* **Task requirements**
Return all lines of the data in which the string "http" occurs.

* **Source material**
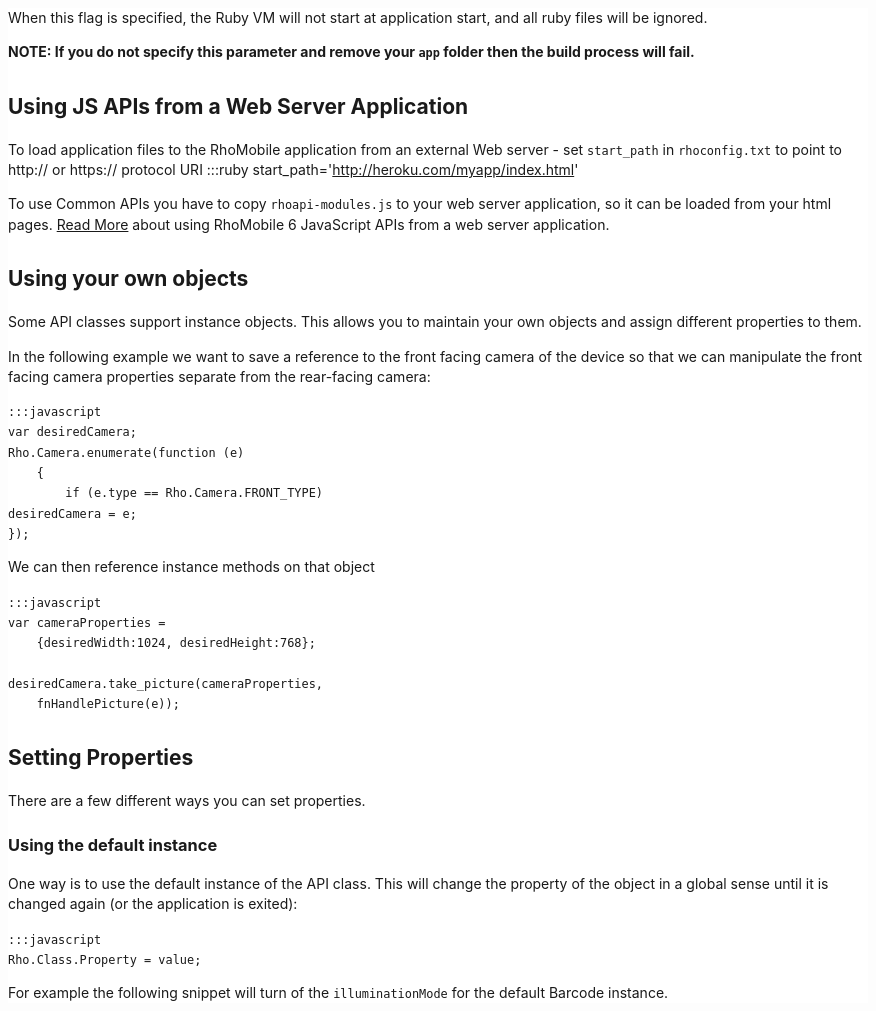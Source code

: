 When this flag is specified, the Ruby VM will not start at application start, and all ruby files will be ignored.

**NOTE: If you do not specify this parameter and remove your `app` folder then the build process will fail.**

## Using JS APIs from a Web Server Application
To load application files to the RhoMobile application from an external Web server - set `start_path` in `rhoconfig.txt` to point to http:// or https:// protocol URI
	:::ruby
	start_path='http://heroku.com/myapp/index.html'

To use Common APIs you have to copy `rhoapi-modules.js` to your web server application, so it can be loaded from your html pages. [Read More](webapps#using-rhomobile-js-apis) about using RhoMobile 6 JavaScript APIs from a web server application.

## Using your own objects
Some API classes support instance objects. This allows you to maintain your own objects and assign different properties to them.

In the following example we want to save a reference to the front facing camera of the device so that we can manipulate the front facing camera properties separate from the rear-facing camera:

	:::javascript
	var desiredCamera;
	Rho.Camera.enumerate(function (e)
		{
			if (e.type == Rho.Camera.FRONT_TYPE)
	desiredCamera = e;
	});

We can then reference instance methods on that object

	:::javascript
	var cameraProperties =
		{desiredWidth:1024, desiredHeight:768};

	desiredCamera.take_picture(cameraProperties,
		fnHandlePicture(e));


## Setting Properties
There are a few different ways you can set properties.

### Using the default instance
One way is to use the default instance of the API class. This will change the property of the object in a global sense until it is changed again (or the application is exited):

	:::javascript
	Rho.Class.Property = value;

For example the following snippet will turn of the `illuminationMode` for the default Barcode instance.
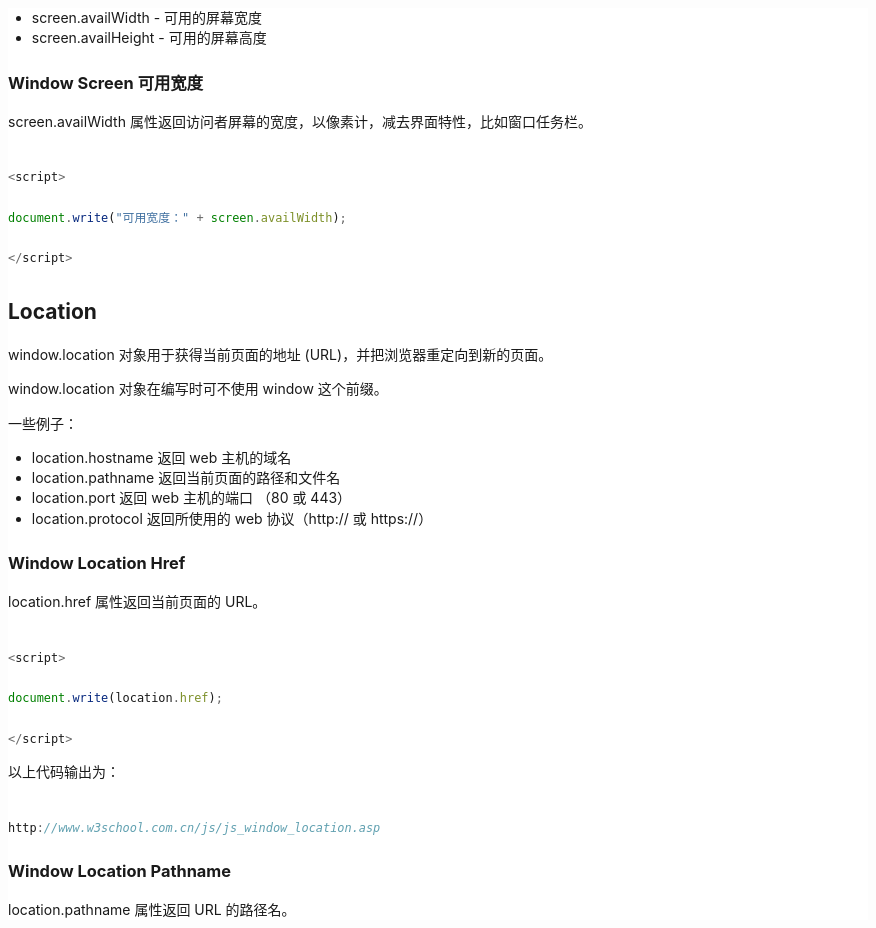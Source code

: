 * screen.availWidth - 可用的屏幕宽度
* screen.availHeight - 可用的屏幕高度



### Window Screen 可用宽度

screen.availWidth 属性返回访问者屏幕的宽度，以像素计，减去界面特性，比如窗口任务栏。

```javascript

<script>

document.write("可用宽度：" + screen.availWidth);

</script>

```

## Location

window.location 对象用于获得当前页面的地址 (URL)，并把浏览器重定向到新的页面。

window.location 对象在编写时可不使用 window 这个前缀。

一些例子：

* location.hostname 返回 web 主机的域名
* location.pathname 返回当前页面的路径和文件名
* location.port 返回 web 主机的端口 （80 或 443）
* location.protocol 返回所使用的 web 协议（http:// 或 https://）

### Window Location Href

location.href 属性返回当前页面的 URL。

```javascript

<script>

document.write(location.href);

</script>

```

以上代码输出为：

```javascript

http://www.w3school.com.cn/js/js_window_location.asp

```

### Window Location Pathname

location.pathname 属性返回 URL 的路径名。
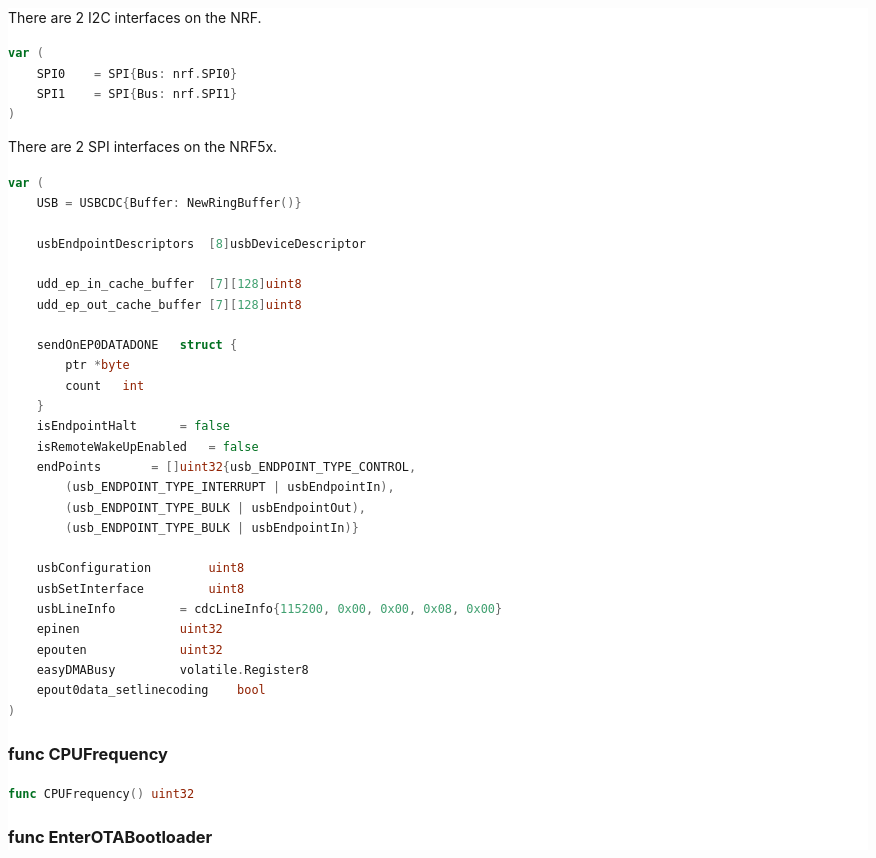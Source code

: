 There are 2 I2C interfaces on the NRF.


```go
var (
	SPI0	= SPI{Bus: nrf.SPI0}
	SPI1	= SPI{Bus: nrf.SPI1}
)
```

There are 2 SPI interfaces on the NRF5x.


```go
var (
	USB	= USBCDC{Buffer: NewRingBuffer()}

	usbEndpointDescriptors	[8]usbDeviceDescriptor

	udd_ep_in_cache_buffer	[7][128]uint8
	udd_ep_out_cache_buffer	[7][128]uint8

	sendOnEP0DATADONE	struct {
		ptr	*byte
		count	int
	}
	isEndpointHalt		= false
	isRemoteWakeUpEnabled	= false
	endPoints		= []uint32{usb_ENDPOINT_TYPE_CONTROL,
		(usb_ENDPOINT_TYPE_INTERRUPT | usbEndpointIn),
		(usb_ENDPOINT_TYPE_BULK | usbEndpointOut),
		(usb_ENDPOINT_TYPE_BULK | usbEndpointIn)}

	usbConfiguration		uint8
	usbSetInterface			uint8
	usbLineInfo			= cdcLineInfo{115200, 0x00, 0x00, 0x08, 0x00}
	epinen				uint32
	epouten				uint32
	easyDMABusy			volatile.Register8
	epout0data_setlinecoding	bool
)
```






### func CPUFrequency

```go
func CPUFrequency() uint32
```



### func EnterOTABootloader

* **Reply**
To load application files to the RhoMobile application from an external Web server - set `start_path` in `rhoconfig.txt` to point to http:// or https:// protocol URI
	start_path='http://heroku.com/myapp/index.html'
* location.protocol 返回所使用的 web 协议（http:// 或 https://）
http://www.w3school.com.cn/js/js_window_location.asp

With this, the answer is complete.